BAB 3 | BELAJAR MENGAJI

7 0 0
                                    

“Sesungguhnya, Allah tidak akan mengubah keadaan suatu kaum sebelum mereka mengubah keadaan diri mereka sendiri.” (QS. Ar-Ra’d ayat 11).
***

Tahun kedua Nura menjadi mahasiswa, tahun depan Sabrina adiknya lulus SMA, itu artinya orang tuanya pasti akan sibuk mencari dana untuk Sabrina agar bisa berkuliah juga. Sejauh ini, Nura masih bisa membagi waktu untuk mencari tambahan uang bulanannya dari berjualan.
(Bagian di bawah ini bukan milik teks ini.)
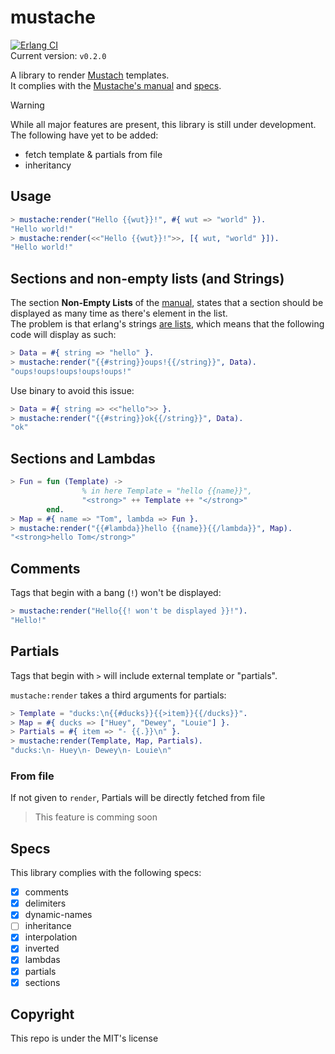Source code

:# mustache

[![Erlang CI](https://github.com/Eptwalabha/mustache/actions/workflows/ci.yml/badge.svg)](https://github.com/Eptwalabha/mustache/actions/workflows/ci.yml)  
Current version: `v0.2.0`

A library to render [Mustach](https://mustache.github.io/) templates.  
It complies with the [Mustache's manual](https://mustache.github.io/mustache.5.html) and [specs](#specs).

> [!WARNING]
> While all major features are present, this library is still under development. The following have yet to be added:
> - fetch template & partials from file
> - inheritancy

## Usage

``` erlang
> mustache:render("Hello {{wut}}!", #{ wut => "world" }).
"Hello world!"
> mustache:render(<<"Hello {{wut}}!">>, [{ wut, "world" }]).
"Hello world!"
```

## Sections and non-empty lists (and Strings)

The section **Non-Empty Lists** of the [manual](https://mustache.github.io/mustache.5.html#Sections), states that a section should be displayed as many time as there's element in the list.  
The problem is that erlang's strings [are lists](https://learnyousomeerlang.com/starting-out-for-real#highlighter_829076), which means that the following code will display as such:
``` erlang
> Data = #{ string => "hello" }.
> mustache:render("{{#string}}oups!{{/string}}", Data).
"oups!oups!oups!oups!oups!"
```
Use binary to avoid this issue:
``` erlang
> Data = #{ string => <<"hello">> }.
> mustache:render("{{#string}}ok{{/string}}", Data).
"ok"
```

## Sections and Lambdas
``` erlang
> Fun = fun (Template) ->
                % in here Template = "hello {{name}}",
                "<strong>" ++ Template ++ "</strong>"
        end.
> Map = #{ name => "Tom", lambda => Fun }.
> mustache:render("{{#lambda}}hello {{name}}{{/lambda}}", Map).
"<strong>hello Tom</strong>"
```

## Comments
Tags that begin with a bang (`!`) won't be displayed:
``` erlang
> mustache:render("Hello{{! won't be displayed }}!").
"Hello!"
```

## Partials
Tags that begin with `>` will include external template or "partials".

`mustache:render` takes a third arguments for partials:
``` erlang
> Template = "ducks:\n{{#ducks}}{{>item}}{{/ducks}}".
> Map = #{ ducks => ["Huey", "Dewey", "Louie"] }.
> Partials = #{ item => "- {{.}}\n" }.
> mustache:render(Template, Map, Partials).
"ducks:\n- Huey\n- Dewey\n- Louie\n"
```

### From file
If not given to `render`, Partials will be directly fetched from file  
> This feature is comming soon

## Specs
This library complies with the following specs:

- [x] comments
- [x] delimiters
- [x] dynamic-names
- [ ] inheritance
- [x] interpolation
- [x] inverted
- [x] lambdas
- [x] partials
- [x] sections

## Copyright

This repo is under the MIT's license

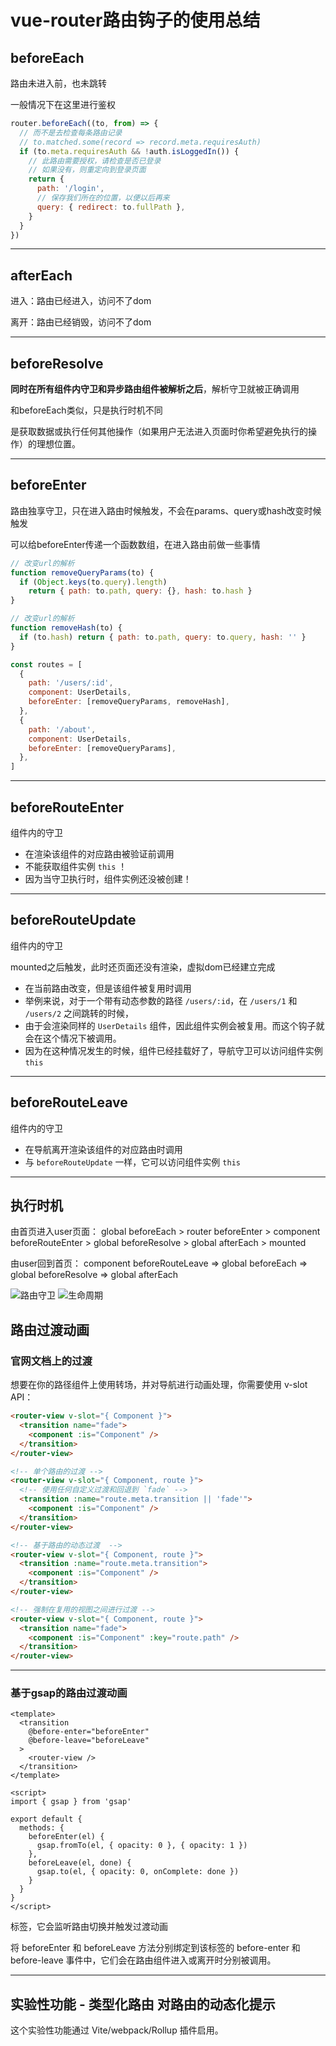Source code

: # vue-router路由钩子的使用总结


## beforeEach

路由未进入前，也未跳转

一般情况下在这里进行鉴权

```js
router.beforeEach((to, from) => {
  // 而不是去检查每条路由记录
  // to.matched.some(record => record.meta.requiresAuth)
  if (to.meta.requiresAuth && !auth.isLoggedIn()) {
    // 此路由需要授权，请检查是否已登录
    // 如果没有，则重定向到登录页面
    return {
      path: '/login',
      // 保存我们所在的位置，以便以后再来
      query: { redirect: to.fullPath },
    }
  }
})
```

--- 

## afterEach

进入：路由已经进入，访问不了dom

离开：路由已经销毁，访问不了dom

---
## beforeResolve

**同时在所有组件内守卫和异步路由组件被解析之后**，解析守卫就被正确调用

和beforeEach类似，只是执行时机不同

是获取数据或执行任何其他操作（如果用户无法进入页面时你希望避免执行的操作）的理想位置。


---
## beforeEnter

路由独享守卫，只在进入路由时候触发，不会在params、query或hash改变时候触发

可以给beforeEnter传递一个函数数组，在进入路由前做一些事情

```js
// 改变url的解析
function removeQueryParams(to) {
  if (Object.keys(to.query).length)
    return { path: to.path, query: {}, hash: to.hash }
}

// 改变url的解析
function removeHash(to) {
  if (to.hash) return { path: to.path, query: to.query, hash: '' }
}

const routes = [
  {
    path: '/users/:id',
    component: UserDetails,
    beforeEnter: [removeQueryParams, removeHash],
  },
  {
    path: '/about',
    component: UserDetails,
    beforeEnter: [removeQueryParams],
  },
]


```

---
## beforeRouteEnter

组件内的守卫

- 在渲染该组件的对应路由被验证前调用
- 不能获取组件实例 `this` ！
- 因为当守卫执行时，组件实例还没被创建！

---
## beforeRouteUpdate

组件内的守卫

mounted之后触发，此时还页面还没有渲染，虚拟dom已经建立完成

- 在当前路由改变，但是该组件被复用时调用
- 举例来说，对于一个带有动态参数的路径 `/users/:id`，在 `/users/1` 和 `/users/2` 之间跳转的时候，
- 由于会渲染同样的 `UserDetails` 组件，因此组件实例会被复用。而这个钩子就会在这个情况下被调用。
- 因为在这种情况发生的时候，组件已经挂载好了，导航守卫可以访问组件实例 `this`

---
## beforeRouteLeave

组件内的守卫

- 在导航离开渲染该组件的对应路由时调用
- 与 `beforeRouteUpdate` 一样，它可以访问组件实例 `this`

---
## 执行时机

由首页进入user页面：
global beforeEach > router beforeEnter > component beforeRouteEnter > global beforeResolve > global afterEach > mounted

由user回到首页：
component beforeRouteLeave => global beforeEach => global beforeResolve => global afterEach

![路由守卫](https://img2018.cnblogs.com/blog/1384940/201809/1384940-20180905105407928-594613295.jpg)
![生命周期](https://images2018.cnblogs.com/blog/1384940/201809/1384940-20180904114306984-898239871.jpg)


## 路由过渡动画

### 官网文档上的过渡

想要在你的路径组件上使用转场，并对导航进行动画处理，你需要使用 v-slot API：

```html
<router-view v-slot="{ Component }">
  <transition name="fade">
    <component :is="Component" />
  </transition>
</router-view>
```

```html
<!-- 单个路由的过渡 -->
<router-view v-slot="{ Component, route }">
  <!-- 使用任何自定义过渡和回退到 `fade` -->
  <transition :name="route.meta.transition || 'fade'">
    <component :is="Component" />
  </transition>
</router-view>
```

```html
<!-- 基于路由的动态过渡  -->
<router-view v-slot="{ Component, route }">
  <transition :name="route.meta.transition">
    <component :is="Component" />
  </transition>
</router-view>
```

```html
<!-- 强制在复用的视图之间进行过渡 -->
<router-view v-slot="{ Component, route }">
  <transition name="fade">
    <component :is="Component" :key="route.path" />
  </transition>
</router-view>
```

---

### 基于gsap的路由过渡动画

```vue
<template>
  <transition
    @before-enter="beforeEnter"
    @before-leave="beforeLeave"
  >
    <router-view />
  </transition>
</template>

<script>
import { gsap } from 'gsap'

export default {
  methods: {
    beforeEnter(el) {
      gsap.fromTo(el, { opacity: 0 }, { opacity: 1 })
    },
    beforeLeave(el, done) {
      gsap.to(el, { opacity: 0, onComplete: done })
    }
  }
}
</script>
```

<transition> 标签，它会监听路由切换并触发过渡动画

将 beforeEnter 和 beforeLeave 方法分别绑定到该标签的 before-enter 和 before-leave 事件中，它们会在路由组件进入或离开时分别被调用。


---
## 实验性功能 - 类型化路由 对路由的动态化提示

这个实验性功能通过 Vite/webpack/Rollup 插件启用。

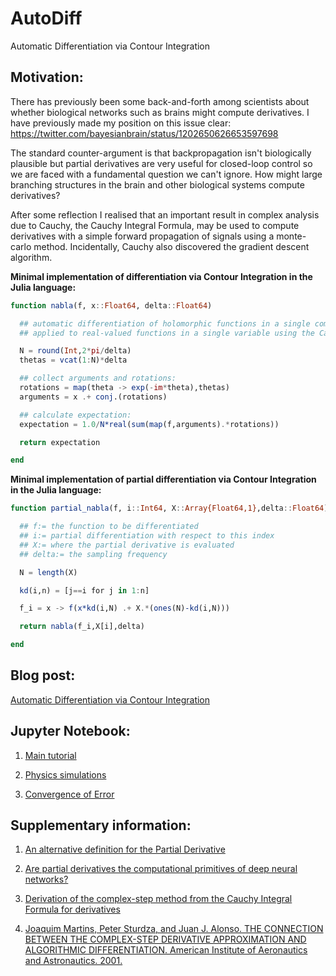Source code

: # AutoDiff
Automatic Differentiation via Contour Integration

## Motivation: 

There has previously been some back-and-forth among scientists about whether biological networks such as brains
might compute derivatives. I have previously made my position on this issue clear: https://twitter.com/bayesianbrain/status/1202650626653597698

The standard counter-argument is that backpropagation isn't biologically plausible
but partial derivatives are very useful for closed-loop control so we are faced with a fundamental question we
can't ignore. How might large branching structures in the brain and other biological systems compute derivatives?

After some reflection I realised that an important result in complex analysis due to Cauchy, the Cauchy Integral Formula, 
may be used to compute derivatives with a simple forward propagation of signals using a monte-carlo method. Incidentally, 
Cauchy also discovered the gradient descent algorithm. 

**Minimal implementation of differentiation via Contour Integration in the Julia language:**

```julia
function nabla(f, x::Float64, delta::Float64)

  ## automatic differentiation of holomorphic functions in a single complex variable
  ## applied to real-valued functions in a single variable using the Cauchy Integral Formula

  N = round(Int,2*pi/delta)
  thetas = vcat(1:N)*delta

  ## collect arguments and rotations: 
  rotations = map(theta -> exp(-im*theta),thetas)
  arguments = x .+ conj.(rotations)  

  ## calculate expectation: 
  expectation = 1.0/N*real(sum(map(f,arguments).*rotations))

  return expectation

end
```

**Minimal implementation of partial differentiation via Contour Integration in the Julia language:**

```julia
function partial_nabla(f, i::Int64, X::Array{Float64,1},delta::Float64)

  ## f:= the function to be differentiated
  ## i:= partial differentiation with respect to this index
  ## X:= where the partial derivative is evaluated
  ## delta:= the sampling frequency

  N = length(X)

  kd(i,n) = [j==i for j in 1:n]

  f_i = x -> f(x*kd(i,N) .+ X.*(ones(N)-kd(i,N)))

  return nabla(f_i,X[i],delta)

end
```

## Blog post:

[Automatic Differentiation via Contour Integration](https://keplerlounge.com/neural-computation/2020/01/16/complex-auto-diff.html)

## Jupyter Notebook:

1. [Main tutorial](https://github.com/AidanRocke/AutoDiff/blob/master/main_tutorial.ipynb)

2. [Physics simulations](https://github.com/AidanRocke/AutoDiff/blob/master/physics_simulations.ipynb)

3. [Convergence of Error](https://github.com/AidanRocke/AutoDiff/blob/master/convergence_of_error.ipynb)

## Supplementary information: 

1. [An alternative definition for the Partial Derivative](https://keplerlounge.com/applied-math/2020/01/20/partial-derivative.html)

2. [Are partial derivatives the computational primitives of deep neural networks?](https://keplerlounge.com/neural-computation/2020/01/26/partial-derivatives.html)

3. [Derivation of the complex-step method from the Cauchy Integral Formula for derivatives](https://keplerlounge.com/applied-math/2020/02/28/CIF-autodiff.html)

4. [Joaquim Martins, Peter Sturdza, and Juan J. Alonso. THE CONNECTION BETWEEN THE COMPLEX-STEP DERIVATIVE APPROXIMATION AND ALGORITHMIC DIFFERENTIATION. American Institute of Aeronautics and Astronautics. 2001.](https://pdfs.semanticscholar.org/a659/783579f4a19d7c11f4be91f46477ec1685a1.pdf)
Namun, dia tidak lagi bisa melanjutkan laundry, dia kewalahan bila harus melakukan laundry juga. Ada satu hal yang sedang mengganggu pikirannya. Sudah lewat satu minggu, sejak dilakukannya penilaian Baqi di kampus pada mata kuliah agama Islam.

“Julia, bisa tolong ajari aku mengaji?” tanya Nura tiba-tiba saat iklan sedang meraja pada layar tv yang menyala.

“Hah? Kamu kan sudah bisa ngaji, Ra ... kenapa minta diajari lagi, sama aku pula? Kamu salah cari guru ngaji atuh, Nura, Sayang!” Julia mencubit pipi Nura, dan gadis di sebelahnya itu mengaduh sambil memegangi pipinya yang memerah.

“Sakit, Julia!” gerutu Nura, yang disambut dengan tawa oleh Julia.

“Kamu sudah lulus Baqi, kan, Julia?” tanya Nura, yang diajak bicara mengiakan dengan anggukan.

“Aku tidak lulus Baqi, aku harus mengulang bulan depan. Alhamdulillah, aku dan teman-teman yang tidak lulus masih diberikan kesempatan untuk belajar mengaji sampai ke tingkat yang sudah ditentukan untuk kategori lulus Baqi. Aku malu Julia, karena aku sebatas tahu huruf, baca masih tersendat-sendat, dan masih belum memerhatikan tanda baca." Nura tertunduk.

Gadis itu malu, bukan karena malu meminta tolong kepada Julia sahabatnya untuk belajar mengaji. Dia malu dengan dirinya sendiri, terutama dengan status agama yang tertera pada KTP.

Malu karena selama hidupnya dia tidak maksimal dalam beribadah, hanya sebatas salat lima waktu, mengaji sesekali saja, puasa saat bulan Ramadhan saja. Dia bahkan masih belum berkerudung menutup auratnya. Nura malu kepada dirinya. Butiran bening menetes dari netranya, dan mendarat membasahi pipi.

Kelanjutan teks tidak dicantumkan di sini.